The report offers reasons why biological agents might be a preferred method of attack against the United States by bad actors. For example, 100kg of anthrax released over Washington, D.C. could result in 130,000 to 3 million deaths, approximately the same lethality of a hydrogen bomb, according to the Office of Technology Assessment of the U.S. Congress. In the event of nuclear war, the former Soviet Union weaponized smallpox and conducted tests to prepare to use it against U.S. cities. Also discouraging is that a deliberate biological attack may seem as if it is naturally occurring.

To counter these threats, the report offers the following changes to CBDP:

  • Investing in development of hand-held, user-friendly metagenomic sequencing technologies that can be used in the field or clinic to detect biological weapons or emerging infectious diseases.
  • Leaning into the promise of nucleic acid-based therapeutics, which should continue to receive the investments needed to fully advance them to potential use authorization.
  • Developing next generation personal protective equipment that is more effective against viruses. The technology is here to create masks far superior to N95s and specifically targeted against viruses and bacteria.
  • Researching sterilization and pathogen transmission suppression within buildings, planes and ships, a key issue during both a pandemic and biological weapons attack.
  • Developing point-of-person diagnostic platforms to be used routinely in the field.
  • Continuing broad-spectrum, small-molecule antiviral research.

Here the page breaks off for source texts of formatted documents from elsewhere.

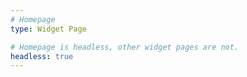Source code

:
 ```yaml
--- 
# Homepage
type: Widget Page

# Homepage is headless, other widget pages are not.
headless: true
---
```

In order to increase cooperation between the CBDP and its intragovernmental, private sector, and international partners, U.S. officials should conduct annual exercises to test its early warning capabilities for novel pathogens and rapid responses, according to the report.

Additionally, robotics, machine learning and AI, advanced manufacturing capabilities, among other technologies, can more rapidly and effectively meet national security needs. One function of increasing funding should be to meet a goal of advancing new medical countermeasures to FDA approval and licensure. The authors suggest CBDP is ideally positioned to play a key role in this area.

The Council on Strategic Risks report is the first in a series examining specific departments and programs in the U.S. federal government whose missions include countering biological threats.